A INFLUÊNCIA DO DIREITO ROMANO NA PLURALIDADE DO ORDENAMENTO NA ÉTICA LUSO-BRASILEIRA
Palavras-chave:
Direito Romano; Pluralismo jurídico; Ordenamento jurídico luso-brasileiro; Tradição romanista; Formação histórica.Resumo
Este artigo investiga a influência paradoxal do Direito Romano na formação ética e normativa do ordenamento luso-brasileiro, analisando sua atuação frente à existência de multi-legalidades. Parte-se do problema central de como um corpo jurídico originalmente imperial e de vocação unitária pôde participar ativamente da constituição de um ordenamento plural no contexto colonial.
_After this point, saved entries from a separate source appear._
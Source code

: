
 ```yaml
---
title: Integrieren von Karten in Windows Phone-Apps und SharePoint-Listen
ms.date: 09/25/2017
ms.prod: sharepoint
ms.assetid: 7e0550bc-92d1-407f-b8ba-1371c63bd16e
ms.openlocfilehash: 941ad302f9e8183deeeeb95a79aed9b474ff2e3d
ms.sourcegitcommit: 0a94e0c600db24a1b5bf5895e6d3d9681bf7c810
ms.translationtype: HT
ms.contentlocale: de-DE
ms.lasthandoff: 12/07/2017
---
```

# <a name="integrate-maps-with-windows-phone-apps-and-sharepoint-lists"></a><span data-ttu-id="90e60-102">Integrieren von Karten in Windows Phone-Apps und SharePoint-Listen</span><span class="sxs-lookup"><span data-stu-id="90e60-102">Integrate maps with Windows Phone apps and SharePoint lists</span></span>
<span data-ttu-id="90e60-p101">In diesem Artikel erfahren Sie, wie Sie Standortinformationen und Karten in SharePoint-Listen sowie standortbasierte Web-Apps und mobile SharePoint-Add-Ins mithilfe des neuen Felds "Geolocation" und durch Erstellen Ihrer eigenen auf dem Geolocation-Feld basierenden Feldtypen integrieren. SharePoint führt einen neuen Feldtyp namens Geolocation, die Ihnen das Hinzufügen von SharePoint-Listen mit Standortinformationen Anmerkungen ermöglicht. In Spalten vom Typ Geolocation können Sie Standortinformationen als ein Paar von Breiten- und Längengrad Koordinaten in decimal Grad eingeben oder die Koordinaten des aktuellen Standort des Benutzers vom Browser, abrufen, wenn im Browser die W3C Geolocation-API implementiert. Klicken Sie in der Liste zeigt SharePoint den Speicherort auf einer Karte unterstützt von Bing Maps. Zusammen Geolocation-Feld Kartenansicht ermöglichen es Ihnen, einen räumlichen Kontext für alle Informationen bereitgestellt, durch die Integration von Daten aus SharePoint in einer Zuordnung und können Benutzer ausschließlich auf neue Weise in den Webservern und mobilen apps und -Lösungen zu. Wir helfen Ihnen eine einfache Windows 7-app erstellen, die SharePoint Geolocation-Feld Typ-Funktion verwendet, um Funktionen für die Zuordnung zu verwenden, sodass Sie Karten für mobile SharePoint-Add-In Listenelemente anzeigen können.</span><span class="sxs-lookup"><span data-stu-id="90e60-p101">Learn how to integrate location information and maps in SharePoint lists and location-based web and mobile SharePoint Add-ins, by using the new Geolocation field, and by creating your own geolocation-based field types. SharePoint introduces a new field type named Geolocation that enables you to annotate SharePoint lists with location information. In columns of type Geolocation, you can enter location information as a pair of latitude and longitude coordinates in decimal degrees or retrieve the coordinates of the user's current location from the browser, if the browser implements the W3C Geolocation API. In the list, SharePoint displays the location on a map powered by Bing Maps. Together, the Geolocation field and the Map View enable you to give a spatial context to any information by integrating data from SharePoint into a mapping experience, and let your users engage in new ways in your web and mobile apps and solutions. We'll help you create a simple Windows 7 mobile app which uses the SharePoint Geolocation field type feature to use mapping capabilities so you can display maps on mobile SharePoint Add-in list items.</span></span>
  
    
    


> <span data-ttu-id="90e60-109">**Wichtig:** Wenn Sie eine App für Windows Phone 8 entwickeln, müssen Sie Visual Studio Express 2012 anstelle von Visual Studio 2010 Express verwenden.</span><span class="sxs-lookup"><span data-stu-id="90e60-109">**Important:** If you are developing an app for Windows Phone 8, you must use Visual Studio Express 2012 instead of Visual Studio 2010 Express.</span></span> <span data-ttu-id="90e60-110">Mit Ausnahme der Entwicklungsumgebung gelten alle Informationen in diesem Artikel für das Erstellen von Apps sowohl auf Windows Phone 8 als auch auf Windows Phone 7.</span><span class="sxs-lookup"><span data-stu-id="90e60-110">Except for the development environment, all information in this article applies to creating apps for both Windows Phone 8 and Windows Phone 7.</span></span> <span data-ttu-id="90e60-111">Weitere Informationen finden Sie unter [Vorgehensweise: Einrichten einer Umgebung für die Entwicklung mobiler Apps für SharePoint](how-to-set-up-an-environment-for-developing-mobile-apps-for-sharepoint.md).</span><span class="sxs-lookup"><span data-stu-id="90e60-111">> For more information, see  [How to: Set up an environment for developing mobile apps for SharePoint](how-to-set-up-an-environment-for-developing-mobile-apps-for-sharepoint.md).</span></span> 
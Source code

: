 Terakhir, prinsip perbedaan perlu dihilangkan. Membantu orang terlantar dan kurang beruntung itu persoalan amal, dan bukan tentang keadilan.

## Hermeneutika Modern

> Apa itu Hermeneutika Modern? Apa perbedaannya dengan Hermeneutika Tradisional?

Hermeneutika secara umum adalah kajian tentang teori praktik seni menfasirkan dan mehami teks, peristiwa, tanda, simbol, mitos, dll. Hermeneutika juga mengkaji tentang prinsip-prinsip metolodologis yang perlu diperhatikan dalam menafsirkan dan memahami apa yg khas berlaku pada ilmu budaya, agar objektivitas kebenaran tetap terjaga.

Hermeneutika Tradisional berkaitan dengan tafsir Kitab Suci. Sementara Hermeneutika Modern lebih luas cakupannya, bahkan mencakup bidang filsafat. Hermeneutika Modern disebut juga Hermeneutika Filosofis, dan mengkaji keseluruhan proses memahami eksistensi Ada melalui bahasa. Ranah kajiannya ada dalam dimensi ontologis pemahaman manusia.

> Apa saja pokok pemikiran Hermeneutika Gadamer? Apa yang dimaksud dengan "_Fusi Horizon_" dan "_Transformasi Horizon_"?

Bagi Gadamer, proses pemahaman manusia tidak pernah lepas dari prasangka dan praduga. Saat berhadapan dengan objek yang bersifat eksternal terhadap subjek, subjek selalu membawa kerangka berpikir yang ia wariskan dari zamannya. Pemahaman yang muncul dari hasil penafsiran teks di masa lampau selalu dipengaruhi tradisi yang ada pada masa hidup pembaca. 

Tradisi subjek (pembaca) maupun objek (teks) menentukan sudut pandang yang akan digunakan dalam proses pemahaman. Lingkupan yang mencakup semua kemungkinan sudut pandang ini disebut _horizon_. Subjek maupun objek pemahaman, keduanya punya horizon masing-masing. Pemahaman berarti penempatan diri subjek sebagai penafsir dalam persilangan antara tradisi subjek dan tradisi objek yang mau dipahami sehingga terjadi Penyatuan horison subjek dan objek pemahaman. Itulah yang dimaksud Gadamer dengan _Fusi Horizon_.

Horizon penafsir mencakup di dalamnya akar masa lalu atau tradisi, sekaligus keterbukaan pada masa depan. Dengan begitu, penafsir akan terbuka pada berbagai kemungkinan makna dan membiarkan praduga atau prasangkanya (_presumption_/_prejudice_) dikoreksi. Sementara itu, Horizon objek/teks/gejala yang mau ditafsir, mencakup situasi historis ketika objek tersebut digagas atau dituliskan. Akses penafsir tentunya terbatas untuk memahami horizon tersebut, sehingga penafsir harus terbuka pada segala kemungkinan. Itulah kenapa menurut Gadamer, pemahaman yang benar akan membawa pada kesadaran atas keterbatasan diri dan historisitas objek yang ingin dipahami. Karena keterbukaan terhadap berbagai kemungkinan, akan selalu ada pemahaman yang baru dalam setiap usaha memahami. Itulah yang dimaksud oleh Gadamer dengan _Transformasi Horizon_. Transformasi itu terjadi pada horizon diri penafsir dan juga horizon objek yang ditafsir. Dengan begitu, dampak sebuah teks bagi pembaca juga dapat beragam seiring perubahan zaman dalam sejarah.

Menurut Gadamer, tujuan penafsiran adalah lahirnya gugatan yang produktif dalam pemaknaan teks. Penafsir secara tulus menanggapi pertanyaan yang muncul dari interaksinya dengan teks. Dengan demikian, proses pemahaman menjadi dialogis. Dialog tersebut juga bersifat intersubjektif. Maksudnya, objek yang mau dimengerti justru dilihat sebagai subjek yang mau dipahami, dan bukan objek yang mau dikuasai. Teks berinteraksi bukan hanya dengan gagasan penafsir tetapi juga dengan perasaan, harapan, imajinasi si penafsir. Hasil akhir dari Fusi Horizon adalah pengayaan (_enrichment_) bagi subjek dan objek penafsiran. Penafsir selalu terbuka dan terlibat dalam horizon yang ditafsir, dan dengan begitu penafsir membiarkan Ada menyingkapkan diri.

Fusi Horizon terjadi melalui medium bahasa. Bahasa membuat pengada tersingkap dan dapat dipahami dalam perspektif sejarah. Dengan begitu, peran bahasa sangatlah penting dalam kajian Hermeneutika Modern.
A pesquisa, de natureza qualitativa, adota o método dedutivo, confrontando premissas teóricas opostas: a visão de Bernardo Moraes, que destaca a apropriação monista e excludente do legado romanista pela elite jurídica, e a perspectiva de Antonio Carlos Wolkmer, que fundamenta o pluralismo jurídico como lente para entender a coexistência de múltiplos ordenamentos. A análise demonstra que o Direito Romano forneceu, simultaneamente, a base racional e ética para um sistema coerente e o instrumental conceitual para um projeto centralizador que buscou suprimir outras legalidades. Conclui-se que a tradição romanista atuou de forma ambivalente: enquanto força unificadora e como eixo em torno do qual diversas racionalidades normativas orbitam e interagem, revelando o pluralismo como uma característica constitutiva e indelével da experiência jurídica luso-brasileira.